Architecture: (1) First phase: retrieve context (non-streaming, fast) → show “searching…” indicator to user. (2) Second phase: stream LLM response. If the model outputs text, stream directly to client. If the model outputs a tool call, pause the visible stream, show “looking up information…” indicator, execute the tool, then resume streaming with the tool result injected. (3) Handle gracefully: if tool execution takes >3 seconds, show progress. If it fails, stream an explanation. (4) Client implementation: use ReadableStream with state machine (streaming_text → tool_call_pending → streaming_text). (5) Edge cases: model calls multiple tools in sequence - show appropriate status for each.
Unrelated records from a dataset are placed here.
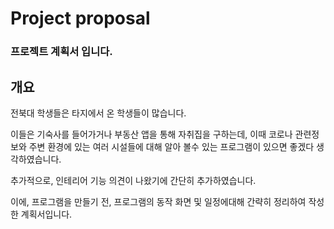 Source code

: # Project proposal

### 프로젝트 계획서 입니다.

## 개요
전북대 학생들은 타지에서 온 학생들이 많습니다. 

이들은 기숙사를 들어가거나 부동산 앱을 통해 자취집을 구하는데, 이때 코로나 관련정보와 주변 환경에 있는 여러 시설들에 대해 알아 볼수 있는 프로그램이 있으면 좋겠다 생각하였습니다.

추가적으로, 인테리어 기능 의견이 나왔기에 간단히 추가하였습니다.

이에, 프로그램을 만들기 전, 프로그램의 동작 화면 및 일정에대해 간략히 정리하여 작성한 계획서입니다.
Model interleaves text and tool calls - buffer small text segments before tool calls to avoid jarring UX of one word → pause → one word.
Q: Your streaming endpoint works locally but responses arrive in large chunks (not token-by-token) in production. What is wrong?
Almost certainly response buffering by an intermediary. Diagnose by layer: (1) Check Nginx/reverse proxy config - needs proxy_buffering off; and X-Accel-Buffering: no header. (2) Check CDN/edge (CloudFront, CloudFlare) - may need specific streaming configuration. (3) Check application framework - some frameworks buffer response bodies. Ensure you are using streaming response types (StreamingResponse in FastAPI, not regular Response). (4) Check compression - gzip compression can buffer until a complete compression block is ready. Either disable compression for SSE endpoints or use chunked transfer encoding with flush after each event. (5) Docker/container networking - some container runtimes buffer stdio. Fix: test each layer independently (curl directly to app server, then through each proxy layer) to isolate where buffering occurs.